**Exercise directions**
Please transcribe the data below exactly. Leave the pictures out.

══ Extracted entries ══

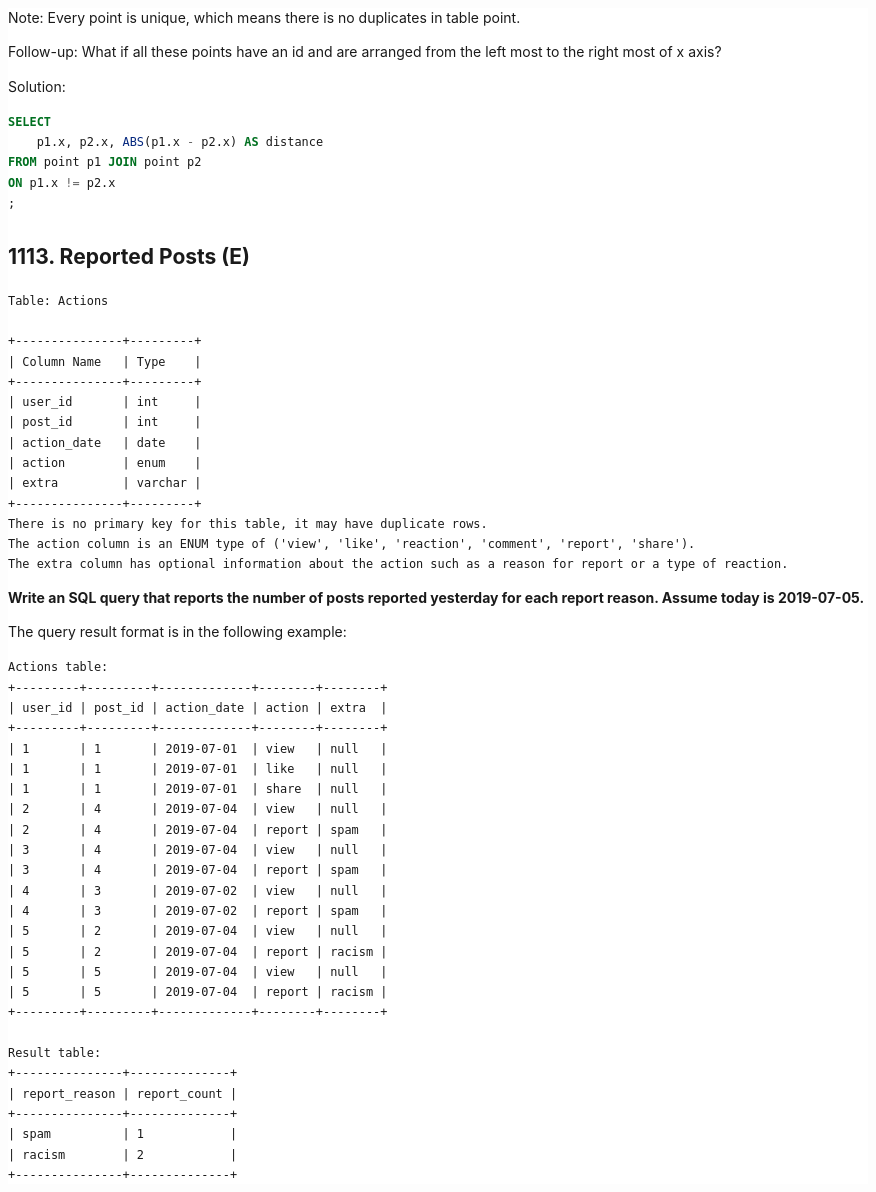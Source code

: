Note: Every point is unique, which means there is no duplicates in table point.

Follow-up: What if all these points have an id and are arranged from the left most to the right most of x axis?

Solution:

```sql
SELECT
    p1.x, p2.x, ABS(p1.x - p2.x) AS distance
FROM point p1 JOIN point p2 
ON p1.x != p2.x
;
```

## 1113. Reported Posts (E)

```
Table: Actions

+---------------+---------+
| Column Name   | Type    |
+---------------+---------+
| user_id       | int     |
| post_id       | int     |
| action_date   | date    | 
| action        | enum    |
| extra         | varchar |
+---------------+---------+
There is no primary key for this table, it may have duplicate rows.
The action column is an ENUM type of ('view', 'like', 'reaction', 'comment', 'report', 'share').
The extra column has optional information about the action such as a reason for report or a type of reaction. 
``` 

**Write an SQL query that reports the number of posts reported yesterday for each report reason. Assume today is 2019-07-05.**

The query result format is in the following example:

```
Actions table:
+---------+---------+-------------+--------+--------+
| user_id | post_id | action_date | action | extra  |
+---------+---------+-------------+--------+--------+
| 1       | 1       | 2019-07-01  | view   | null   |
| 1       | 1       | 2019-07-01  | like   | null   |
| 1       | 1       | 2019-07-01  | share  | null   |
| 2       | 4       | 2019-07-04  | view   | null   |
| 2       | 4       | 2019-07-04  | report | spam   |
| 3       | 4       | 2019-07-04  | view   | null   |
| 3       | 4       | 2019-07-04  | report | spam   |
| 4       | 3       | 2019-07-02  | view   | null   |
| 4       | 3       | 2019-07-02  | report | spam   |
| 5       | 2       | 2019-07-04  | view   | null   |
| 5       | 2       | 2019-07-04  | report | racism |
| 5       | 5       | 2019-07-04  | view   | null   |
| 5       | 5       | 2019-07-04  | report | racism |
+---------+---------+-------------+--------+--------+

Result table:
+---------------+--------------+
| report_reason | report_count |
+---------------+--------------+
| spam          | 1            |
| racism        | 2            |
+---------------+--------------+ 
```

═══

**Exercise output**
Source code

:Note: Every point is unique, which means there is no duplicates in table point.

Follow-up: What if all these points have an id and are arranged from the left most to the right most of x axis?

Solution:

```sql
SELECT
    p1.x, p2.x, ABS(p1.x - p2.x) AS distance
FROM point p1 JOIN point p2 
ON p1.x != p2.x
;
```

## 1113. Reported Posts (E)

```
Table: Actions

+---------------+---------+
| Column Name   | Type    |
+---------------+---------+
| user_id       | int     |
| post_id       | int     |
| action_date   | date    | 
| action        | enum    |
| extra         | varchar |
+---------------+---------+
There is no primary key for this table, it may have duplicate rows.
The action column is an ENUM type of ('view', 'like', 'reaction', 'comment', 'report', 'share').
The extra column has optional information about the action such as a reason for report or a type of reaction. 
``` 

**Write an SQL query that reports the number of posts reported yesterday for each report reason. Assume today is 2019-07-05.**

The query result format is in the following example:

```
Actions table:
+---------+---------+-------------+--------+--------+
| user_id | post_id | action_date | action | extra  |
+---------+---------+-------------+--------+--------+
| 1       | 1       | 2019-07-01  | view   | null   |
| 1       | 1       | 2019-07-01  | like   | null   |
| 1       | 1       | 2019-07-01  | share  | null   |
| 2       | 4       | 2019-07-04  | view   | null   |
| 2       | 4       | 2019-07-04  | report | spam   |
| 3       | 4       | 2019-07-04  | view   | null   |
| 3       | 4       | 2019-07-04  | report | spam   |
| 4       | 3       | 2019-07-02  | view   | null   |
| 4       | 3       | 2019-07-02  | report | spam   |
| 5       | 2       | 2019-07-04  | view   | null   |
| 5       | 2       | 2019-07-04  | report | racism |
| 5       | 5       | 2019-07-04  | view   | null   |
| 5       | 5       | 2019-07-04  | report | racism |
+---------+---------+-------------+--------+--------+

Result table:
+---------------+--------------+
| report_reason | report_count |
+---------------+--------------+
| spam          | 1            |
| racism        | 2            |
+---------------+--------------+ 
```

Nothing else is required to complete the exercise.